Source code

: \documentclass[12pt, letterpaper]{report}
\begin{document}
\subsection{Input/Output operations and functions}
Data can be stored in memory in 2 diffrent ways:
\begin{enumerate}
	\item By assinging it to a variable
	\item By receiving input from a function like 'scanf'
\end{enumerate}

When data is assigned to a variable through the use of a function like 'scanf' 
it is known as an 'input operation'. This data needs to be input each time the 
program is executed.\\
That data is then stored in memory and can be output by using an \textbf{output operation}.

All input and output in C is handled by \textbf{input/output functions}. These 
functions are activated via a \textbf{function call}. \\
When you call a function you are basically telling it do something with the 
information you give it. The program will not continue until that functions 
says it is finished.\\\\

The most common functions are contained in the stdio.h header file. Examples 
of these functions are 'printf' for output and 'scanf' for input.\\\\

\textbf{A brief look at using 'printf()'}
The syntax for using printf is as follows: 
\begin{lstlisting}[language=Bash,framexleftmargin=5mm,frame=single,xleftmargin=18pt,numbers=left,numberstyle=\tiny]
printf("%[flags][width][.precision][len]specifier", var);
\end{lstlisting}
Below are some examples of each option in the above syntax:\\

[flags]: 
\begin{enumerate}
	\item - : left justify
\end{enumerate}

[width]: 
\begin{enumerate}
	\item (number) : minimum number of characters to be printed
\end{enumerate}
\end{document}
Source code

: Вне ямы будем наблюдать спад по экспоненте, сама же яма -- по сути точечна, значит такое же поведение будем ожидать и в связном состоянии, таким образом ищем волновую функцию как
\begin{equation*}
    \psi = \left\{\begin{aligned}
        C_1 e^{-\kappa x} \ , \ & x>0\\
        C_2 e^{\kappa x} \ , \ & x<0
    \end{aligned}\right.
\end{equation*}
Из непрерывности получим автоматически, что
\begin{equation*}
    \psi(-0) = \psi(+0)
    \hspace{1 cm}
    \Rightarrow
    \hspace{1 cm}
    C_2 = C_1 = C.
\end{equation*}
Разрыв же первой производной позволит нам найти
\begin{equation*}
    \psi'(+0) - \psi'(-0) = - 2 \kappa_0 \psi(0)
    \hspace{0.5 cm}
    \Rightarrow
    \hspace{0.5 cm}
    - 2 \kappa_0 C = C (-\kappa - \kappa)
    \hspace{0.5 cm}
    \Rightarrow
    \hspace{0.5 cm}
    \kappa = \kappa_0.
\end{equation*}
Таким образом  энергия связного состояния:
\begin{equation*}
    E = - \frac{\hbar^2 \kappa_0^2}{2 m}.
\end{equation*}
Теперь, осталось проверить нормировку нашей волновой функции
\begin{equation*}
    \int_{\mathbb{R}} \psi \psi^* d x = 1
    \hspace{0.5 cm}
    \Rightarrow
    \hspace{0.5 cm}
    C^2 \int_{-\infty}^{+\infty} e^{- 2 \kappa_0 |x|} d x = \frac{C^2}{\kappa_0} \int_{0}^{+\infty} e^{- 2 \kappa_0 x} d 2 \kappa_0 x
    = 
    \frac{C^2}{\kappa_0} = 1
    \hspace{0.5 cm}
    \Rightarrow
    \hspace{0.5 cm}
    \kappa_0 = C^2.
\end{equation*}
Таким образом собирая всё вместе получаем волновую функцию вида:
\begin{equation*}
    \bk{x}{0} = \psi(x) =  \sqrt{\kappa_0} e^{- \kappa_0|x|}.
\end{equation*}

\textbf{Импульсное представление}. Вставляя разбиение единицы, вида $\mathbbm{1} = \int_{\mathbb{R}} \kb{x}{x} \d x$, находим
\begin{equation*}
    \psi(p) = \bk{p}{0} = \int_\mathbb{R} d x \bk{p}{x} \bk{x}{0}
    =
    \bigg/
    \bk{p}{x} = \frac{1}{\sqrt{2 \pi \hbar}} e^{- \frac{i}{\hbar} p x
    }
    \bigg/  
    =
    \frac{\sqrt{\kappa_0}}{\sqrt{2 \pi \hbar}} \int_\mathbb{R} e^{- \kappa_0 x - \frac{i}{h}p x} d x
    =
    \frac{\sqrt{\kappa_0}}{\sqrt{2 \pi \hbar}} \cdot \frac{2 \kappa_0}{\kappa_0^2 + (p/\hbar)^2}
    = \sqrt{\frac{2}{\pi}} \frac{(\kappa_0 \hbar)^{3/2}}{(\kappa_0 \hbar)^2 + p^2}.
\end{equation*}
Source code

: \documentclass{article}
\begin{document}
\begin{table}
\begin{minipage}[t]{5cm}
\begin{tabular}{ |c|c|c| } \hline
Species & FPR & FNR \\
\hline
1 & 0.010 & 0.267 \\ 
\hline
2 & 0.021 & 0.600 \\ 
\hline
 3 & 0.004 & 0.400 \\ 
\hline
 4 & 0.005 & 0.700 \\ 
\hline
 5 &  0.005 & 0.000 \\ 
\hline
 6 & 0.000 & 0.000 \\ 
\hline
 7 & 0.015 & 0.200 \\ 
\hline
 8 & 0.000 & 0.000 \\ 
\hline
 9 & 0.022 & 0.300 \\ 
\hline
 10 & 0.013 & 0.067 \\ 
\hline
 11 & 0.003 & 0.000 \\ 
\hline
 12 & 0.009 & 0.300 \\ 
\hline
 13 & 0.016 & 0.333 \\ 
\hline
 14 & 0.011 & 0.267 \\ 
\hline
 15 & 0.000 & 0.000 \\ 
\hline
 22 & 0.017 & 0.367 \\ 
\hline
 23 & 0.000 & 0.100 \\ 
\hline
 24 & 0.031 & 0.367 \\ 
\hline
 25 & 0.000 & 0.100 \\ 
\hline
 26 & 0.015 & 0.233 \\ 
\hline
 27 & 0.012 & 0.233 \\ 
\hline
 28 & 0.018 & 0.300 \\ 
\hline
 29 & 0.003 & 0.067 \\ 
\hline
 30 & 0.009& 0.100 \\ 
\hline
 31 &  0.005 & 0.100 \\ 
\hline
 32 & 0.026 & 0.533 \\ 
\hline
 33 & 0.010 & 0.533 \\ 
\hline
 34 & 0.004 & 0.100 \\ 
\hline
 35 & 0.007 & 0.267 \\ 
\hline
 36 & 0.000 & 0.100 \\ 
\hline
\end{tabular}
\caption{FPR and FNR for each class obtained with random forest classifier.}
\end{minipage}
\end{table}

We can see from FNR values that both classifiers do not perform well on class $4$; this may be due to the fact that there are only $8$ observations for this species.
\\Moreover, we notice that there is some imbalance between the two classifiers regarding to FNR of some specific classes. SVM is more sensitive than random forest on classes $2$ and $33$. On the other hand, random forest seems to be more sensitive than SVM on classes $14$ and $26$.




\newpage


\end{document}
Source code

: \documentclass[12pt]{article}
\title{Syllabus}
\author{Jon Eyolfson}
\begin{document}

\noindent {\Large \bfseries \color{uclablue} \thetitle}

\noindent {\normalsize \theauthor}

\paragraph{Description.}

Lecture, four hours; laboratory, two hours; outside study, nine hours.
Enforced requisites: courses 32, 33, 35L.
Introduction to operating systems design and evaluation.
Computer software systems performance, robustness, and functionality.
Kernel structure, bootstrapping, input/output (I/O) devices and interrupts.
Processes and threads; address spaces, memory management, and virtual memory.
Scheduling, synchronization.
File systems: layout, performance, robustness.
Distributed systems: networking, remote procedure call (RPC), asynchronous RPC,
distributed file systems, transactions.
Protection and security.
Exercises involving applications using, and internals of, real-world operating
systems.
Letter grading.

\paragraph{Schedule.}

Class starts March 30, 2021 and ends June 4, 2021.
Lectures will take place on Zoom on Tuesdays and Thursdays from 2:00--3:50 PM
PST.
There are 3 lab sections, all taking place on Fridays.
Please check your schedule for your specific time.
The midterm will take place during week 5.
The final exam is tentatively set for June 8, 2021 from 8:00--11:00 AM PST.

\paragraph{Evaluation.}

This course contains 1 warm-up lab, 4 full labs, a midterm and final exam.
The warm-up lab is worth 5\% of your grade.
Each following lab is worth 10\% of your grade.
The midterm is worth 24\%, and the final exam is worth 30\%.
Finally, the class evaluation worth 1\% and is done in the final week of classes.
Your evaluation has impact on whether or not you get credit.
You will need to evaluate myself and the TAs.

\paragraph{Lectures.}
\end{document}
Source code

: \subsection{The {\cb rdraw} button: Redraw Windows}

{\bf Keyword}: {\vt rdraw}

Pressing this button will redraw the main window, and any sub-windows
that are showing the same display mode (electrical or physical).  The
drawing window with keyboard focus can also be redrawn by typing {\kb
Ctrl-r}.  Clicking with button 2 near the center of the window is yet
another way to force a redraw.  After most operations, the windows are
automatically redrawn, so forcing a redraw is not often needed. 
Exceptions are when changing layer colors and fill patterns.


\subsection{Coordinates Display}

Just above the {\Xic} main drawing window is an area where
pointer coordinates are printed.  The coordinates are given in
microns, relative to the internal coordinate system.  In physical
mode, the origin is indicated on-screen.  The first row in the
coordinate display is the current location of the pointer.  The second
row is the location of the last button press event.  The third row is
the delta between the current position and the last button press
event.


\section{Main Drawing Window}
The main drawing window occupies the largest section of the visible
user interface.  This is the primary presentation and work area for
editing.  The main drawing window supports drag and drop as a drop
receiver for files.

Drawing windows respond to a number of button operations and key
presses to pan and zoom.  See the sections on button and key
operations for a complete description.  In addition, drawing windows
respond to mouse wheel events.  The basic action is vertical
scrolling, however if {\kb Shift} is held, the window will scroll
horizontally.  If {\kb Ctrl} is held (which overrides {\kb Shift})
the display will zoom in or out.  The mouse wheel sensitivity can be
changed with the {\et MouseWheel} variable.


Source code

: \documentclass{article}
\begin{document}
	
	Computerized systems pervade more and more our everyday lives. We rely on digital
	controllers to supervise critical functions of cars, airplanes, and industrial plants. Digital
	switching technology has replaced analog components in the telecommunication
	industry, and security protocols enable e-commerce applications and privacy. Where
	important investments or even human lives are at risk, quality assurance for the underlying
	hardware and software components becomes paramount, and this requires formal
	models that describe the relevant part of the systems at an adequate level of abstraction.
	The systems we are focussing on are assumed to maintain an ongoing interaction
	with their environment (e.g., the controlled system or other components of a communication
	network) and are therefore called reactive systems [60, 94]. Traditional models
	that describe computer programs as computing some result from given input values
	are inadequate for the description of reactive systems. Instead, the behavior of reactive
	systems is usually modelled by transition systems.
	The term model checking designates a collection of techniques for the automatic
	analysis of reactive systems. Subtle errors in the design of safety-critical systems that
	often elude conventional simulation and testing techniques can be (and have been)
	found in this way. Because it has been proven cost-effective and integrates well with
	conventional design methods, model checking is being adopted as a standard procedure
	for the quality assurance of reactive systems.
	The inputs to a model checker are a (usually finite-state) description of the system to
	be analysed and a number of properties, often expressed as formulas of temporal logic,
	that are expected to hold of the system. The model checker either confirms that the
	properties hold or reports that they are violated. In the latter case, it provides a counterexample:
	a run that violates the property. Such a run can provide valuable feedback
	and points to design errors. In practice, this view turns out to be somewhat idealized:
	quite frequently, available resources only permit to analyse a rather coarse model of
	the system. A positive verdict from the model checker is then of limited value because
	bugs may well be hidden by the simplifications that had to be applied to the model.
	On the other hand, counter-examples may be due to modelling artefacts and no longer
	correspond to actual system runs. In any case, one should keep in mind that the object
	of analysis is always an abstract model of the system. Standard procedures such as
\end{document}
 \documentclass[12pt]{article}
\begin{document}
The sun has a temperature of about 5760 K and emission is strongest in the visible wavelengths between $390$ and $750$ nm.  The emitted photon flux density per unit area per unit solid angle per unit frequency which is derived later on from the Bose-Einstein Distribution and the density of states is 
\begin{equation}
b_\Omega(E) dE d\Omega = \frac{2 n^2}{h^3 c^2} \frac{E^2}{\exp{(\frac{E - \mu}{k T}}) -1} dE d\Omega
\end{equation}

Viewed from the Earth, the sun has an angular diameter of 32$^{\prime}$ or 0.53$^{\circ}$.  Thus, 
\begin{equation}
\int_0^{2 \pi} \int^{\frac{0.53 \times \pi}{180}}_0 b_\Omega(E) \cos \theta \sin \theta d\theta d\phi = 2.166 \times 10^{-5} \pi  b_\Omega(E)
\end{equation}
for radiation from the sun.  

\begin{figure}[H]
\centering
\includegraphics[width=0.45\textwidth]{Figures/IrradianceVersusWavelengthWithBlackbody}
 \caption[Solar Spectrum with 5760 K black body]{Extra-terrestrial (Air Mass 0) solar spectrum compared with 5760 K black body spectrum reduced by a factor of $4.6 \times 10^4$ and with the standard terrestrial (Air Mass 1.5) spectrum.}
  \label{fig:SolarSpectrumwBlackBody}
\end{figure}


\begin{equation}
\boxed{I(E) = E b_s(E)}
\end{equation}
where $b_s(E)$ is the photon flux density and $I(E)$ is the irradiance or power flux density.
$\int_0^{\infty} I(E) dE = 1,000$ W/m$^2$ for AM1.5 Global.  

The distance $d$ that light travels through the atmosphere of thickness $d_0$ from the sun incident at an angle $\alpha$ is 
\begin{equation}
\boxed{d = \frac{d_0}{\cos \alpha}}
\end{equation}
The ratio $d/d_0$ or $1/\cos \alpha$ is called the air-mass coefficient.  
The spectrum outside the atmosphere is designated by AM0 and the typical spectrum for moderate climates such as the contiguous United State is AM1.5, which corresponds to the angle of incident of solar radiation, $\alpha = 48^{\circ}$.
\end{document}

--- --- ---

Work required
Write out every line of the data that holds the word "specific".

Solved exercise
\\Moreover, we notice that there is some imbalance between the two classifiers regarding to FNR of some specific classes. SVM is more sensitive than random forest on classes $2$ and $33$. On the other hand, random forest seems to be more sensitive than SVM on classes $14$ and $26$.
Please check your schedule for your specific time.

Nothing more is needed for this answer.